TASK DIRECTIONS =>
Beneath this line are the data; copy exactly the part of them that opens with the line containing "globally (Default: [])" and closes with the line containing "package (Default: false)", and only that part.

-- PROVIDED DATA follows --

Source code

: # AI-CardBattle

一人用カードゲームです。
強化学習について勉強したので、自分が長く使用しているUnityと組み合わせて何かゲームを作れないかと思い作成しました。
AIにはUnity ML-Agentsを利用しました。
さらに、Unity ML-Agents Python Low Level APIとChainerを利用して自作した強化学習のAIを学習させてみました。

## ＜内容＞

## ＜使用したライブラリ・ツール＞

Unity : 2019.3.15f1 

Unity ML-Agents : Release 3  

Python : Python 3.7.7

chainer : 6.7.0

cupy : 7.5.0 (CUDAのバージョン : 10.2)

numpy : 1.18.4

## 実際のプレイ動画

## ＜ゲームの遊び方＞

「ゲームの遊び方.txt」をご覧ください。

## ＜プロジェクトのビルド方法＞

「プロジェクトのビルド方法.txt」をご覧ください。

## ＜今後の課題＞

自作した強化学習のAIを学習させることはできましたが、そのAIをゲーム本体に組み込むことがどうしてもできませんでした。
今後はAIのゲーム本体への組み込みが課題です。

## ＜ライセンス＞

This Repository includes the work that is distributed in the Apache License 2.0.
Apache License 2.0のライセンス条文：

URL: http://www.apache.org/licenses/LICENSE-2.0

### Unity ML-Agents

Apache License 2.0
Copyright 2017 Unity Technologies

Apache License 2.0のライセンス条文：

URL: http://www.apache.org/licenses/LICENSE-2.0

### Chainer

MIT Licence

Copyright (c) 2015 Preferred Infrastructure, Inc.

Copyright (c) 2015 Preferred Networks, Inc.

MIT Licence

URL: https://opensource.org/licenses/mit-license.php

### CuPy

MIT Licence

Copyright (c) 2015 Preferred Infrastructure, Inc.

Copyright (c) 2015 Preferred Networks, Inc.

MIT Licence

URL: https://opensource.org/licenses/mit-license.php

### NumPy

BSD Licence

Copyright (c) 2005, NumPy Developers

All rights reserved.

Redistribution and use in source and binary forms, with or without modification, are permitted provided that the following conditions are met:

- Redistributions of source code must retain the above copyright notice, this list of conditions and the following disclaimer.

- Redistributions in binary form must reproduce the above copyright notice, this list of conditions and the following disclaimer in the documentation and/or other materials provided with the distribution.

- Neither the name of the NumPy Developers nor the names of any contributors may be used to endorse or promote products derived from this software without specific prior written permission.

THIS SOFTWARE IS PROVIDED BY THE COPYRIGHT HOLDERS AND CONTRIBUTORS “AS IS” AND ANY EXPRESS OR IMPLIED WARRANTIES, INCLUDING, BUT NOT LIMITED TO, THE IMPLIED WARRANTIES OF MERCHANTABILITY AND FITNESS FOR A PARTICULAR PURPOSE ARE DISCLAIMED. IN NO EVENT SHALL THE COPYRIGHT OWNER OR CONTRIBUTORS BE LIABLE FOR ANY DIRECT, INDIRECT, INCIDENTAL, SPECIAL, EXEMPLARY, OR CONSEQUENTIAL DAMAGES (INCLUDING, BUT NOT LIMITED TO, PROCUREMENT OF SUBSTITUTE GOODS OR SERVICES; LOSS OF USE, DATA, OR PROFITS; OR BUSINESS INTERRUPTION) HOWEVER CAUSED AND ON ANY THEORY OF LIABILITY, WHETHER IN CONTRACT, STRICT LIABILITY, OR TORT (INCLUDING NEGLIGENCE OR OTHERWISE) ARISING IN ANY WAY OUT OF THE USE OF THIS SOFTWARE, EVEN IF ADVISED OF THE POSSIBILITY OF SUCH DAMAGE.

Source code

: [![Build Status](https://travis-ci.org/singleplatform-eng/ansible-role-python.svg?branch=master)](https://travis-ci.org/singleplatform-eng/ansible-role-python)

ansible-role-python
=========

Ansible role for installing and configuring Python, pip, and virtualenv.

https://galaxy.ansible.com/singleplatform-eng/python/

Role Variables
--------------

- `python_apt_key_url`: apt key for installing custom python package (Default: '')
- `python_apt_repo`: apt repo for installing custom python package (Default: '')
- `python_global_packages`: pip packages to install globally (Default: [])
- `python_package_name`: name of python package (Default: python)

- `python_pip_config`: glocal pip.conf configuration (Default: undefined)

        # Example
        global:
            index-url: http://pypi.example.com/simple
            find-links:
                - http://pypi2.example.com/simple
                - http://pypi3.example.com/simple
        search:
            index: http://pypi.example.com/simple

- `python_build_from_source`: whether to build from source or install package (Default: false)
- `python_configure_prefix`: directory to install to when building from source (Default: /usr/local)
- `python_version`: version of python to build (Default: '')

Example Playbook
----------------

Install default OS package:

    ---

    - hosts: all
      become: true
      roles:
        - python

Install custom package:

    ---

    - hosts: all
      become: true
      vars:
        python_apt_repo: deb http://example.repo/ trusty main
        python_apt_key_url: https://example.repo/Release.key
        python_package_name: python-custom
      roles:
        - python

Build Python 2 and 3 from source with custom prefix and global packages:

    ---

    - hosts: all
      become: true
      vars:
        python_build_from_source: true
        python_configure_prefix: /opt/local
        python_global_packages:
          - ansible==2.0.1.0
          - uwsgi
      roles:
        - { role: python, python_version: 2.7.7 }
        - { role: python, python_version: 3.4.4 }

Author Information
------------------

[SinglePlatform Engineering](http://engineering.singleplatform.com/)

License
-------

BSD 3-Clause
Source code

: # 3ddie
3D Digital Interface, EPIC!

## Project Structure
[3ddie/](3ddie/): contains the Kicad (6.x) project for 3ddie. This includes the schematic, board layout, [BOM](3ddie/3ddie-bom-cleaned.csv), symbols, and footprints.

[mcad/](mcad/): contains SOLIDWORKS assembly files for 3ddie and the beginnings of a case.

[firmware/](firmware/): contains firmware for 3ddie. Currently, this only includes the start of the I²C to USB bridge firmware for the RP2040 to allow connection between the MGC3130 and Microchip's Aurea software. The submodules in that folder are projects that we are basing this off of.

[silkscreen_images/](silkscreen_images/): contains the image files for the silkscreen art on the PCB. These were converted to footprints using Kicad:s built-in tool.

-- PROVIDED DATA concluded --

SOLVED EXERCISE =>
- `python_global_packages`: pip packages to install globally (Default: [])
- `python_package_name`: name of python package (Default: python)

- `python_pip_config`: glocal pip.conf configuration (Default: undefined)

        # Example
        global:
            index-url: http://pypi.example.com/simple
            find-links:
                - http://pypi2.example.com/simple
                - http://pypi3.example.com/simple
        search:
            index: http://pypi.example.com/simple

- `python_build_from_source`: whether to build from source or install package (Default: false)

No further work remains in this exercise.